Difference in training accuracy and loss using gradientTape vs model.fit with binary_accuracy: A bug? #35585

amjass12 · 2020-01-04T22:16:47Z

Hi all,

I am running a training loop using gradientTape which works well, however I am getting different training accuracy metrics when training using the gradientTape loop vs a straight model.fit method. I apologise if this should be a question for stack overflow, however, to the best of my knowledge the parameters are the same and therefore should be producing exactly the same results (or very close at least).. I therefore think there may be a bug and if any one can help me elucidate this i would really appreciate it!

I have prepared a sequential model as follows:

model=tf.keras.models.Sequential()
model.add(tf.keras.layers.Dense(units=64, input_dim=5078, activation="relu"))
model.add(tf.keras.layers.Dense(units=32, activation="relu"))
model.add(tf.keras.layers.Dense(units=100, activation="relu"))
model.add(tf.keras.layers.Dense(units=24, activation="sigmoid"))

and for the model.fit method, fit as follows:

model.compile(optimizer="Adam", loss="binary_crossentropy", metrics=["acc"])

model.fit(X_train, y_train,
 batch_size=32,
 epochs=100, verbose=1,
 validation_split=0.15,
 shuffle=True)

This works well and produces the following results (please note 100 epochs is overkill and the model overfits, however this is just to keep the same epochs as the as the gradientTape loop, otherwise there would be an early-stopping callback normally...

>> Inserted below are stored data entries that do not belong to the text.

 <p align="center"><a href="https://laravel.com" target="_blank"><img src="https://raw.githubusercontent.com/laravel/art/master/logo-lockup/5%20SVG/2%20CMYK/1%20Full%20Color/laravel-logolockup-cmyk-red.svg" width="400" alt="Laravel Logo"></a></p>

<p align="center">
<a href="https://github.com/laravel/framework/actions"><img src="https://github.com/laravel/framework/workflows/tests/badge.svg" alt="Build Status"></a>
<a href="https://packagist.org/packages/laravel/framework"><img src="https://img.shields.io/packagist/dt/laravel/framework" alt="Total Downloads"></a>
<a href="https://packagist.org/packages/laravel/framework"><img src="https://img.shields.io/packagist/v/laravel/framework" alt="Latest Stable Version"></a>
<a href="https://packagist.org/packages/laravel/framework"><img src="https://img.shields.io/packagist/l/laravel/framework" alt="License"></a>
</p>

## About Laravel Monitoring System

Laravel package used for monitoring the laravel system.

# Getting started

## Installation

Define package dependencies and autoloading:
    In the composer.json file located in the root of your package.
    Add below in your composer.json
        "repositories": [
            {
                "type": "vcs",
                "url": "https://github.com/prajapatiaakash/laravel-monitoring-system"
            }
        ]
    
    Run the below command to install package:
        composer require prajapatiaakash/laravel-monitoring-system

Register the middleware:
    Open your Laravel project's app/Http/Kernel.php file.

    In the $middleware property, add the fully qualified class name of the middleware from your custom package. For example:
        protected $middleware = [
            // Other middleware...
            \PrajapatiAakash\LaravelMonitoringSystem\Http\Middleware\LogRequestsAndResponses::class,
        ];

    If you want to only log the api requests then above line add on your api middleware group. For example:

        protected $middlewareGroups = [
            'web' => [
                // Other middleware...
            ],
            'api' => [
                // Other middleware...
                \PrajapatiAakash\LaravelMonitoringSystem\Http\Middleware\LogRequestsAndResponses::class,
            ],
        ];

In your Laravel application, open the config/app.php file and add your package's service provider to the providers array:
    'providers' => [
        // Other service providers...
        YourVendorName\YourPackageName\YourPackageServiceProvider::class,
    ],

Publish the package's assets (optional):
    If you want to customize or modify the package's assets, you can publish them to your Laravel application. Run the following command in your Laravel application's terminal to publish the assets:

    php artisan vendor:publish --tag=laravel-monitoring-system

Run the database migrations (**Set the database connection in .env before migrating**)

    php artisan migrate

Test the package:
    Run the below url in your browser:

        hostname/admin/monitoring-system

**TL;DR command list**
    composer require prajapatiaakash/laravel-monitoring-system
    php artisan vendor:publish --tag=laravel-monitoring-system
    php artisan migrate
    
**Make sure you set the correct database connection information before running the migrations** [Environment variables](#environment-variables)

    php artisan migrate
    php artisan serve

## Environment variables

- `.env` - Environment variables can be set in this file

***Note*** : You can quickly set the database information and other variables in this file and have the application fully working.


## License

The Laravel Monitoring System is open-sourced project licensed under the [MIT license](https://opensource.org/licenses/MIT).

The model metrics are as follows:

 32/119 [=======>......................] - ETA: 0s - loss: 0.0699 - acc: 0.9753
119/119 [==============================] - 0s 168us/sample - **loss: 0.0668** - acc: **0.9779** - val_loss: **0.2350** - val_acc: **0.9048**

This is the expected behaviour (minus the overfitting)... Now when I create the gradientTape loop as follows, the accuracy metrics are of by about ~4-5% during the same 100 epochs, and the reason i suspect a bug is because i believe i am using the appropriate metrics:

def random_batch(X,y, batch_size=32):
    idx= np.random.randint(len(X), size=batch_size)
    return X[idx], y[idx]

##Further split train data to training set and validation set

X_train, X_val, y_train, y_val = train_test_split(
    X_train, y_train, test_size=0.15, random_state=1)

##Run autodiff on model

n_epochs=100
batch_size=32
n_steps=len(X_train)//batch_size

optimizer=tf.keras.optimizers.Adam()
loss=tf.keras.losses.BinaryCrossentropy()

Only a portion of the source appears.